To celebrate the incredibly prolific, influential and diverse body of work left behind by Prince, we will be exploring a different song of his each day for an entire year with the series 365 Prince Songs in a Year.

In 1997, the Washington City Paper called Prince's "Sleep Around" a "definite future hit." So, what happened?

While "Sleep Around" is one of Prince's very best '90s dance songs, it wasn't widely heard because he was too deeply wed to the compact-disc format, rather than club DJ-preferred vinyl. Finally free of Warner Bros., Prince attached "Sleep Around" to a triple-CD project titled Emancipation in which every individual disc was precisely the same length. That, of course, wouldn't have worked with a shift to wax.

Moreover, it was simply too long for radio. There were several tracks – and "Sleep Around" is undoubtedly one – where Prince expanded the format in order to meet his tidy 12-song, 60-minutes-per-disc restrictions. That allows him to fully recall the free-form, disco-fied 12-inch joys of the Studio 54 era over the course of a nearly eight-minute romp: He samples a favorite band from the era, brings in some period-perfect strings, and then completes things with a series of hip-shaking brass blasts from the NPG Hornz.
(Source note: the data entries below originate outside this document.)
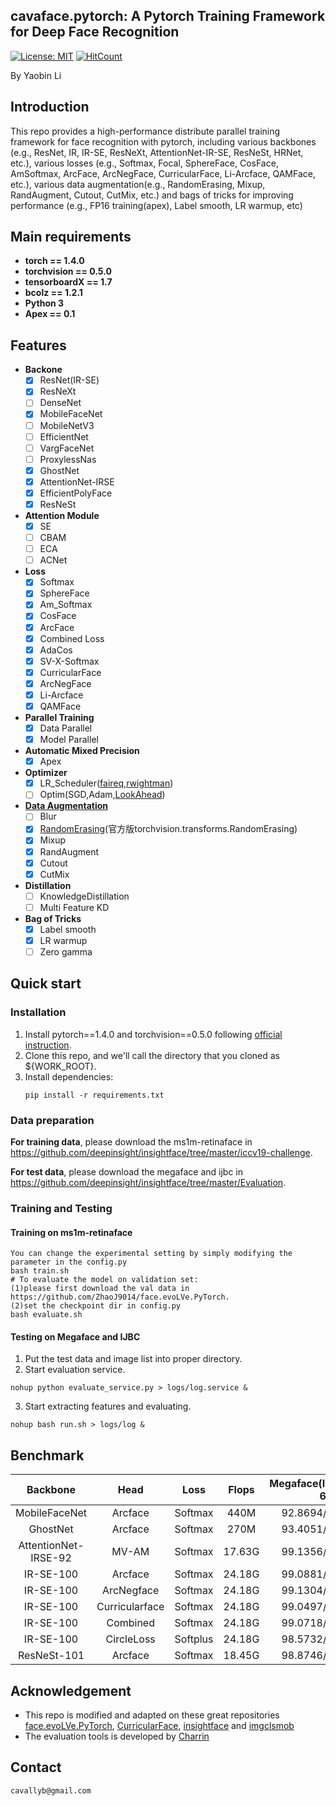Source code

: ## cavaface.pytorch: A Pytorch Training Framework for Deep Face Recognition
[![License: MIT](https://img.shields.io/badge/License-MIT-yellow.svg)](LICENSE)
[![HitCount](http://hits.dwyl.com/cavalleria/cavafacepytorch.svg)](http://hits.dwyl.com/cavalleria/cavafacepytorch)

By Yaobin Li

## Introduction
This repo provides a high-performance distribute parallel training framework for face recognition with pytorch, including various backbones (e.g., ResNet, IR, IR-SE, ResNeXt, AttentionNet-IR-SE, ResNeSt, HRNet, etc.), various losses (e.g., Softmax, Focal, SphereFace, CosFace, AmSoftmax, ArcFace, ArcNegFace, CurricularFace, Li-Arcface, QAMFace, etc.), various data augmentation(e.g., RandomErasing, Mixup, RandAugment, Cutout, CutMix, etc.) and bags of tricks for improving performance (e.g., FP16 training(apex), Label smooth, LR warmup, etc)
## Main requirements

  * **torch == 1.4.0**
  * **torchvision == 0.5.0**
  * **tensorboardX == 1.7**
  * **bcolz == 1.2.1**
  * **Python 3**
  * **Apex == 0.1**

## Features
  * **Backone**
    * [x] ResNet(IR-SE)
    * [x] ResNeXt
    * [ ] DenseNet
    * [x] MobileFaceNet
    * [ ] MobileNetV3
    * [ ] EfficientNet
    * [ ] VargFaceNet
    * [ ] ProxylessNas
    * [x] GhostNet
    * [x] AttentionNet-IRSE
    * [x] EfficientPolyFace
    * [x] ResNeSt
  * **Attention Module**
    * [x] SE
    * [ ] CBAM
    * [ ] ECA
    * [ ] ACNet
  * **Loss**
    * [x] Softmax
    * [x] SphereFace
    * [x] Am_Softmax
    * [x] CosFace
    * [x] ArcFace
    * [x] Combined Loss
    * [x] AdaCos
    * [x] SV-X-Softmax
    * [x] CurricularFace
    * [x] ArcNegFace
    * [x] Li-Arcface
    * [x] QAMFace
  * **Parallel Training**
    * [x] Data Parallel
    * [x] Model Parallel
  * **Automatic Mixed Precision**
    * [x] Apex
  * **Optimizer**
    * [x] LR_Scheduler([faireq](https://github.com/pytorch/fairseq/tree/master/fairseq/optim/lr_scheduler),[rwightman](https://github.com/rwightman/pytorch-image-models/tree/master/timm/scheduler))
    * [ ] Optim(SGD,Adam,[LookAhead](https://github.com/lonePatient/lookahead_pytorch))
  * **[Data Augmentation](https://github.com/albumentations-team/albumentations)**
    * [ ] Blur
    * [x] [RandomErasing](https://github.com/zhunzhong07/Random-Erasing/blob/master/transforms.py)(官方版torchvision.transforms.RandomErasing)
    * [x] Mixup
    * [x] RandAugment
    * [x] Cutout
    * [x] CutMix
  * **Distillation**
    * [ ] KnowledgeDistillation
    * [ ] Multi Feature KD
  * **Bag of Tricks**
    * [x] Label smooth
    * [x] LR warmup
    * [ ] Zero gamma

## Quick start
### Installation
1. Install pytorch==1.4.0 and torchvision==0.5.0 following [official instruction](https://pytorch.org/).
2. Clone this repo, and we'll call the directory that you cloned as ${WORK_ROOT}.
3. Install dependencies:
   ```
   pip install -r requirements.txt
   ```

### Data preparation
**For training data**, please download the ms1m-retinaface in https://github.com/deepinsight/insightface/tree/master/iccv19-challenge.

**For test data**, please download the megaface and ijbc in https://github.com/deepinsight/insightface/tree/master/Evaluation.

### Training and Testing

#### Training on ms1m-retinaface
```
You can change the experimental setting by simply modifying the parameter in the config.py
bash train.sh
# To evaluate the model on validation set:
(1)please first download the val data in https://github.com/ZhaoJ9014/face.evoLVe.PyTorch.
(2)set the checkpoint dir in config.py
bash evaluate.sh
```
#### Testing on Megaface and IJBC
1. Put the test data and image list into proper directory.
2. Start evaluation service.
```
nohup python evaluate_service.py > logs/log.service &
```
3. Start extracting features and evaluating.
```
nohup bash run.sh > logs/log &
```





## Benchmark
| Backbone | Head | Loss | Flops | Megaface(Id/ver@1e-6) | IJBC(tar@far=1e-4) |
| :----: | :----: | :----:| :----: | :----: | :----: |
| MobileFaceNet | Arcface | Softmax | 440M | 92.8694/93.6329 | 92.80 |
| GhostNet | Arcface | Softmax | 270M | 93.4051/94.0143 | 93.52 |
| AttentionNet-IRSE-92 | MV-AM | Softmax | 17.63G | 99.1356/99.3999 | 96.56 |
| IR-SE-100 | Arcface | Softmax | 24.18G | 99.0881/99.4259 | 96.69 |
| IR-SE-100 | ArcNegface | Softmax | 24.18G | 99.1304/98.7099 | 96.81 |
| IR-SE-100 | Curricularface | Softmax| 24.18G | 99.0497/98.6162 | 97.00 |
| IR-SE-100 | Combined | Softmax| 24.18G | 99.0718/99.4493 | 96.83 |
| IR-SE-100 | CircleLoss | Softplus| 24.18G | 98.5732/98.4834 | 96.52 |
| ResNeSt-101 | Arcface | Softmax| 18.45G | 98.8746/98.5615 | 96.63 |






## Acknowledgement

* This repo is modified and adapted on these great repositories [face.evoLVe.PyTorch](https://github.com/ZhaoJ9014/face.evoLVe.PyTorch), [CurricularFace](https://github.com/HuangYG123/CurricularFace), [insightface](https://github.com/deepinsight/insightface) and [imgclsmob](https://github.com/osmr/imgclsmob/)
* The evaluation tools is developed by [Charrin](https://github.com/Charrin)

## Contact

```
cavallyb@gmail.com
```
In terms of nervy attitude, "Sleep Around" could have fit into either of his earliest, late-'70s albums. But not lyrically. The title, in fact, is a bit of a head fake. This isn't one of Prince's patented libido-driven come ons. Instead, "Sleep Around" – as Oprah Winfrey so aptly described it, during Prince's Nov. 21, 1996 appearance on her show – "tells how to keep a woman happy."

Likely recorded while Prince and engineer César Sogbe were also completing Prince's contract-obligation album Chaos and Disorder, "Sleep Around" gets no small amount of its power from counter-point work by trombone player Michael B. Nelson, trumpeters Steve Strand and Dave Jensen, and saxophonists Brian Gallagher and Kathy Jensen.

Dubbed the NPG Hornz, and later the Hornheads, they work here in funky symbiosis. "You had to keep up with him. You had to anticipate. You had to be 100 percent prepared," Nelson told the Wausau Daily Herald in 2016. "And basically, the horn section had to work like his right hand on a keyboard."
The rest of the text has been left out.